Almost. It's easy to walk down that road of dispair - but somehow, I managed to remember that we all knew the risks when we got involved. That sometimes it isn't perfect - and that things can go wrong, and Oh Lord, they do. But it's how we keep going - how we resolve to live the best we can in the face of adversity that makes us the best humans we can be. For me, trying to be the best person I can be is the most noble goal. I don't always succeed, and I fail big time sometimes. But I'm always trying to grow and move forward - and progress to be that better man. A better man wouldn't succumb to the bitterness - he'd allow himself to feel it, accept it, and put it in the great pantheon of feelings, varied feelings, that make up the human soul. And he'd move on.
The transplanted kidney is still in my body, though dormant, and I can feel it - it's just above my right hip. I touch that spot at least once everyday, and I don't think of it as the death of my dreams or my father's hope - but rather, the evidence of an attempt by a good man to keep someone he loves alive. And that's an amazing thing.
The kidney held on for about three years, until it just started to slowly give out. My creatinine rose slowly over a period of several months, and then I was returned to the chair of dialysis. But that's a story for later.

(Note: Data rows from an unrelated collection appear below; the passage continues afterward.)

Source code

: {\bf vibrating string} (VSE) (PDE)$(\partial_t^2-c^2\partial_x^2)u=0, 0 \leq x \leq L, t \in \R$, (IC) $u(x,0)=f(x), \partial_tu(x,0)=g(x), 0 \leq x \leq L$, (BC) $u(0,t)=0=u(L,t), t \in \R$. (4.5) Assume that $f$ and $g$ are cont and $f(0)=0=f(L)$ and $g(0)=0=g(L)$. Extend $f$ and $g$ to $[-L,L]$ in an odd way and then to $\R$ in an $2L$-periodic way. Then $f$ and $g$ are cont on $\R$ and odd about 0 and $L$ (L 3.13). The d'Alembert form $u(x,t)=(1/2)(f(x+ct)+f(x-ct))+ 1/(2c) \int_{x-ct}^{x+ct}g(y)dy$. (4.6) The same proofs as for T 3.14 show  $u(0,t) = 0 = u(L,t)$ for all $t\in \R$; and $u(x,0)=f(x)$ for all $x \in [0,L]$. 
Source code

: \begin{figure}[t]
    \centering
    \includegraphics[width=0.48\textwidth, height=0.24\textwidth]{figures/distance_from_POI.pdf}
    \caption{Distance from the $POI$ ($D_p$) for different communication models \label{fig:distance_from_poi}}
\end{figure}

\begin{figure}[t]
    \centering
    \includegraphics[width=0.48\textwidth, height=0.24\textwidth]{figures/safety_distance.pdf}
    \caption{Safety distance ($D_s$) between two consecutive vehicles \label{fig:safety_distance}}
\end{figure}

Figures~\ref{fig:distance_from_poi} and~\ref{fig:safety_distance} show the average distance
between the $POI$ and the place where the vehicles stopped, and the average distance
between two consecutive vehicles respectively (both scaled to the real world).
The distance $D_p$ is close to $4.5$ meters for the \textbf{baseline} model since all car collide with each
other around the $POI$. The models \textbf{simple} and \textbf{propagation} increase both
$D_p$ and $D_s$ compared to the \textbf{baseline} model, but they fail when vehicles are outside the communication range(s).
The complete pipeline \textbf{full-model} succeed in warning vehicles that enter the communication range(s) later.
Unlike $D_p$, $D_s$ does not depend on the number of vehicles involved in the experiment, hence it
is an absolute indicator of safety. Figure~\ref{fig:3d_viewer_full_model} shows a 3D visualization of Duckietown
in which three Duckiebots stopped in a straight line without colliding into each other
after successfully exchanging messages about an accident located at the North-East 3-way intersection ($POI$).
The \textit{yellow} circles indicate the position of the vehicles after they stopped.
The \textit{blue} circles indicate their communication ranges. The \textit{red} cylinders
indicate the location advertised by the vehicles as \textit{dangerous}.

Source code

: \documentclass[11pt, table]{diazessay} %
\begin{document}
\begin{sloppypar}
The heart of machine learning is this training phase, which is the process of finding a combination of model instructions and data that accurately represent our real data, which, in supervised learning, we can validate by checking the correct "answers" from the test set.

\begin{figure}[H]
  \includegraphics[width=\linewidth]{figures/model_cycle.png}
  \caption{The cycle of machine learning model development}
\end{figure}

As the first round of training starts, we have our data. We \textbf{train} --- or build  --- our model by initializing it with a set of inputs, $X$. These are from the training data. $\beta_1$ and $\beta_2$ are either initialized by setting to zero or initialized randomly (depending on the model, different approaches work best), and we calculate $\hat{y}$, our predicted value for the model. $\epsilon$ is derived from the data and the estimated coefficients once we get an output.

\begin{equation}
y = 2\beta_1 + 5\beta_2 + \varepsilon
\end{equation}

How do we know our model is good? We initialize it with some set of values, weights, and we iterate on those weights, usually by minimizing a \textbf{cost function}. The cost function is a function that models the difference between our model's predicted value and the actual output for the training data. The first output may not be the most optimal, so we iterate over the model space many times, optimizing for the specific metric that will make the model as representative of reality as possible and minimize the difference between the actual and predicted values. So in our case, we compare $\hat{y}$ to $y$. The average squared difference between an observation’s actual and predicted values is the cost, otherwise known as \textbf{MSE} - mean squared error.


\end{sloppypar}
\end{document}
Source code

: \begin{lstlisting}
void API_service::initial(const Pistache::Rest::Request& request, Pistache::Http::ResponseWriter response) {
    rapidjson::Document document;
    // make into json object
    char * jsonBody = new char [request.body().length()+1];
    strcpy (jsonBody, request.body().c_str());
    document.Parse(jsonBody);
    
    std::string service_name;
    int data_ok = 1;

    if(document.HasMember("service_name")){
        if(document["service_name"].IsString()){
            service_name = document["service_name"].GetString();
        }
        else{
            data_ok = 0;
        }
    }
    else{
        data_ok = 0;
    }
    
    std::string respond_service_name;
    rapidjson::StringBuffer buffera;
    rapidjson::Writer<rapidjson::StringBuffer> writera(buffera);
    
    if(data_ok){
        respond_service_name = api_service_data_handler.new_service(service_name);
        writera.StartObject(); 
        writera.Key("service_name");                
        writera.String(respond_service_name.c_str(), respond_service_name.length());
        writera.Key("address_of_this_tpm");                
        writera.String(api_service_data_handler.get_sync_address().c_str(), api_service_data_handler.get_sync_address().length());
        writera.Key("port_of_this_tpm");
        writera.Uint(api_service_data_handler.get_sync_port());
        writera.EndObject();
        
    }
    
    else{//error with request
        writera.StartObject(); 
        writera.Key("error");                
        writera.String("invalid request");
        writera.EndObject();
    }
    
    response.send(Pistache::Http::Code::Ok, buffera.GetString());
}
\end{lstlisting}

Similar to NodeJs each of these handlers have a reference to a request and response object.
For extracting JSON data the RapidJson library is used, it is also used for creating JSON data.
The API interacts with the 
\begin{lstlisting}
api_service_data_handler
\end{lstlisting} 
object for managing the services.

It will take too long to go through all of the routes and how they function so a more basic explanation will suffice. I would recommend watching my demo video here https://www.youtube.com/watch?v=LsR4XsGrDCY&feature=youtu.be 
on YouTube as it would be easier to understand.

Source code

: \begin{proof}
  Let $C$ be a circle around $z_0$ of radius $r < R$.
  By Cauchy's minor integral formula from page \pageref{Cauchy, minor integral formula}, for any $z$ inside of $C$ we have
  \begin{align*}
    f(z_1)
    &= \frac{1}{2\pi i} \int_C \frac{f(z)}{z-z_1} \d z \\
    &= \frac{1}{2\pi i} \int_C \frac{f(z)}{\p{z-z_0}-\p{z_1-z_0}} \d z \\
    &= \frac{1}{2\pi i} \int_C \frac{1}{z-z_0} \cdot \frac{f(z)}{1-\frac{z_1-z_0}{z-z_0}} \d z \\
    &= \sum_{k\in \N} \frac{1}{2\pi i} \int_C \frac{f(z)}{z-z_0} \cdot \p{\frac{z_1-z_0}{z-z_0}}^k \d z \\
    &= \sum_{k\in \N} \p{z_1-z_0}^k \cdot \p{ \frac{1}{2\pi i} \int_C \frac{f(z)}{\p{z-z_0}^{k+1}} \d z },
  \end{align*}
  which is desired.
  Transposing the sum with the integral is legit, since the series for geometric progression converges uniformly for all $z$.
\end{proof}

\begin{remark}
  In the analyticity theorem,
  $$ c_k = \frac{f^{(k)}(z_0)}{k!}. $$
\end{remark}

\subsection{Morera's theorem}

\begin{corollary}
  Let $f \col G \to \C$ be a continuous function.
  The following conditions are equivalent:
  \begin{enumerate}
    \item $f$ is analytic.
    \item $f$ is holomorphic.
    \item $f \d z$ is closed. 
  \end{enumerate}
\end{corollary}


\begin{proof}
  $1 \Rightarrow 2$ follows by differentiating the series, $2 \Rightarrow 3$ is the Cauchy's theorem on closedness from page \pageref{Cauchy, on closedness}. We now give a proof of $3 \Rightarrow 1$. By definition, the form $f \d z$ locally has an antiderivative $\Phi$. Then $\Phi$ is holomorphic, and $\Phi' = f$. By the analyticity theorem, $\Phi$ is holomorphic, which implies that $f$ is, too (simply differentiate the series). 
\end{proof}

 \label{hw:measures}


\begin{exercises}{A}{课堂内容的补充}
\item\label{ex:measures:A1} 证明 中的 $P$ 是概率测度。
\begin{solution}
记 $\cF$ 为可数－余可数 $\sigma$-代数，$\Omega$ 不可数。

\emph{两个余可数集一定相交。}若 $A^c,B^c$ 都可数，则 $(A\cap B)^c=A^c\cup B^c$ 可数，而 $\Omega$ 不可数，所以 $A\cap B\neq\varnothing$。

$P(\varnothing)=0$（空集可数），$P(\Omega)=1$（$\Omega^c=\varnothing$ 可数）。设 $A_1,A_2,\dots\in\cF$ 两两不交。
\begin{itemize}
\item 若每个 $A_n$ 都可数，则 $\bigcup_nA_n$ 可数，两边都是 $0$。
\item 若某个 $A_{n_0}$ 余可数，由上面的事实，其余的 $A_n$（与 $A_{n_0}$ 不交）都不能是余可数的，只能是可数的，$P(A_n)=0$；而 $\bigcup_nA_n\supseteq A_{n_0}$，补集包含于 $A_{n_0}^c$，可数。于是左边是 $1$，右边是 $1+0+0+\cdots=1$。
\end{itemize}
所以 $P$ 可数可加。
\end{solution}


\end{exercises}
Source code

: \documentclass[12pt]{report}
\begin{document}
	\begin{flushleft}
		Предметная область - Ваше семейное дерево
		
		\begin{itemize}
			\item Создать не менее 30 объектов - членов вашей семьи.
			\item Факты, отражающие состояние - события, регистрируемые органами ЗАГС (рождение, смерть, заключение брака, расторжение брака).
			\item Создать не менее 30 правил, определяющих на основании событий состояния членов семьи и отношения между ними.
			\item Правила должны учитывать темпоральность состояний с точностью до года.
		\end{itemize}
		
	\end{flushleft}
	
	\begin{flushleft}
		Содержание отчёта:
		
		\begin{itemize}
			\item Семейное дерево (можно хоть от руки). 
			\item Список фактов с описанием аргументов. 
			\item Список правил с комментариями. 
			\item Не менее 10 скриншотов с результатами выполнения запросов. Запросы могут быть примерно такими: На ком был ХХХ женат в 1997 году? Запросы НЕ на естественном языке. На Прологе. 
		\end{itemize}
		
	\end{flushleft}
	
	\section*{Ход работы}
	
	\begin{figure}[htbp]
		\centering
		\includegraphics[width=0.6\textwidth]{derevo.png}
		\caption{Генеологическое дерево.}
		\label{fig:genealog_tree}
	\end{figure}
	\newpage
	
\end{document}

I spent about a month and a half in the hospital, in my own private room, recovering. Being young, I bounced back physically pretty quick. But my kidney was in rough shape, and they didn't want me to leave until my labs had stabilized to a point where they felt comfortable sending me home. So I was in the hospital for a long time with little to do. My friends and family would come visit me - my friend Jessica would come by and watch bad TV with me. And, in an incident I'll never forget, during the Super Bowl, I was feeling sad at being alone duirng the big game when my friend Pat O'Malley showed up - with a giant platter of Chicken Wings from our favorite watering hole, JP Mulligans. So I was able to enjoy the rest of the game with a good buddy and some awesome wings. I'm a big fat fatty, so you know chicken wings were like GOLD to me. In fact, I was so busy munching wings during half time, that I didn't pay attention as Justin Timberlake ripped off Janet Jackson's boob-cover. I heard Pat say "I think I just saw her boob...." and I was like "What?" as Chicken Wing sauce dripped down my fingers.... I have fond memories of that. My parents also brought my guitar up, and I became known as the musical patient - I sat with my door open, just playing all day long. Med students would come down to my room on breaks to hang out and listen to music.
I had to drop all of my classes in school that semester - which broke my heart. One of my classes was a class where we studied, built and performed in a traveling production of Shakespeare's 12th Night. I was to be Sir Toby Belch - but because I was in the hospital, I had to give up my role. I ended up taking a small cameo as a "musician" who accompanied Feste in the songs he sang. A real stretch. But I ended up going to the first performance of the play RIGHT from the hospital. I still had my hospital arm bracelet on as I changed into my costume.
Such crazy times. They seem so long ago right now. Writing this actually stirred up a lot inside me today - so thanks for reading.